А случай представился такой, что и подумать загодя было невозможно. Через площадь, совсем со стороны, подняв воротник пальто невиданной моды, в туфлях без калош по грязи, смешанной со снегом, пробирался на станцию незнакомый мужчина. Ни на кого не смотрел, будто боялся взглянуть в глаза, только прижимал к себе большой коричневый портфель с блестящими пряжками. Сразу в вокзал не пошел, а несколько раз заглянул в два киоска, которые - все знали - не торговали с самого начала войны. Потом часа два ходил по вокзалу и как только прибывал новый военный эшелон, с начала и до конца торчал на перроне, внимательно вглядывался в каждый вагон. А на пристанционном базарчике, покупая кучку картошки и бутылку молока, вытащил пачку тридцатирублевок. У Бояркиной, которой он протянул деньги, язык отнялся: никто еще из купавинских баб в глаза не видел столько денег сразу.
- Все точно, - едва переводя дух, сказал Васька Полыхаев Гешке Карнаухову и еще двум ребятам, которые топтались возле них. - Надо задерживать!
Как назло, близко милиционера не было.

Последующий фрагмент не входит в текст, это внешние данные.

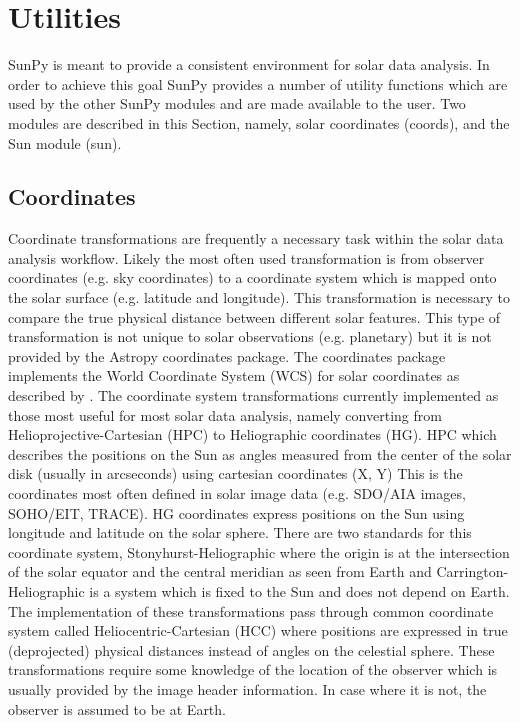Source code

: \section{Utilities}
SunPy is meant to provide a consistent environment for solar data analysis. In order to
achieve this goal SunPy provides a number of utility functions which are used by the other
SunPy modules and are made available to the user. Two modules are described in this Section, 
namely, solar coordinates (coords), and the Sun module (sun). 
	
\subsection{Coordinates}
Coordinate transformations are frequently a necessary task within the solar data analysis
workflow. Likely the most often used transformation is from observer coordinates (e.g. 
sky coordinates) to a coordinate system which is mapped onto the solar surface (e.g.
latitude and longitude). This transformation is necessary to compare the true physical
distance between different solar features. This type of transformation is not unique
to solar observations (e.g. planetary) but it is not provided by the Astropy coordinates 
package. The coordinates package implements the World Coordinate System (WCS) for solar
coordinates as described by \cite{Thompson2000}. The coordinate system transformations
currently implemented as those most useful for most solar data analysis, namely 
converting from Helioprojective-Cartesian (HPC) to Heliographic coordinates (HG). HPC 
which describes the positions on the Sun as angles measured from the center of the solar 
disk (usually in arcseconds) using cartesian coordinates (X, Y) This is the coordinates 
most often defined in solar image data (e.g. SDO/AIA images, SOHO/EIT, TRACE). HG
coordinates express positions on the Sun using longitude and latitude on the solar 
sphere. There are two standards for this coordinate system, Stonyhurst-Heliographic 
where the origin is at the intersection of the solar equator and 
the central meridian as seen from Earth and Carrington-Heliographic is a system which is
fixed to the Sun and does not depend on Earth. The implementation of these transformations
pass through common coordinate system called Heliocentric-Cartesian (HCC) where positions 
are expressed in true (deprojected) physical distances instead of angles on the celestial sphere.
These transformations require some knowledge of the location of the observer which is
usually provided by the image header information. In case where it is not, the observer
is assumed to be at Earth.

Гешка побежал к дежурному по вокзалу, в комнате которого обычно сидел линейный милиционер Силкин. Но на дверях висел замок. А подозрительный в шляпе с портфелем уже отошел от билетной кассы. Гешка очертело налетел на Альфию Садыкову - уборщицу вокзала и зашептал ей на ухо:
- Где Силкин? Где дежурный?!
- Обед пошла, - отмахнулась Альфия.
На станцию втягивался пассажирский.
Бежать домой за Силкиным было поздно. Гешка и Васька вертелись поближе к незнакомцу. А тот уже перебегал от одного вагона к другому, раза два пытался пробиться через тугие клубки мешочников, облепивших тамбуры и ступеньки вагонов. Наконец поезд пронзительно свистнул, и тогда незнакомец, словно подхлестнутый, остервенело заработал локтями, ухватился за поручень, уже поднялся было на ступеньку, но тут же слетел обратно: это Васька Полыхаев с Гешкой Карнауховым схватили его из-за чужой спины за полы пальто и сдернули обратно. Поезд набирал скорость, а незнакомец все еще возился с мальчишками, которые, ничего не объясняя, с молчаливой ожесточенностью, по-клещиному вцепились в него. Израсходовав все ругательства, гражданин увидел последний вагон поезда, перестал сопротивляться, только безнадежно махнул рукой, простонав:
- Все кончено!..
- Ага! - злорадно согласился Васька Полыхаев.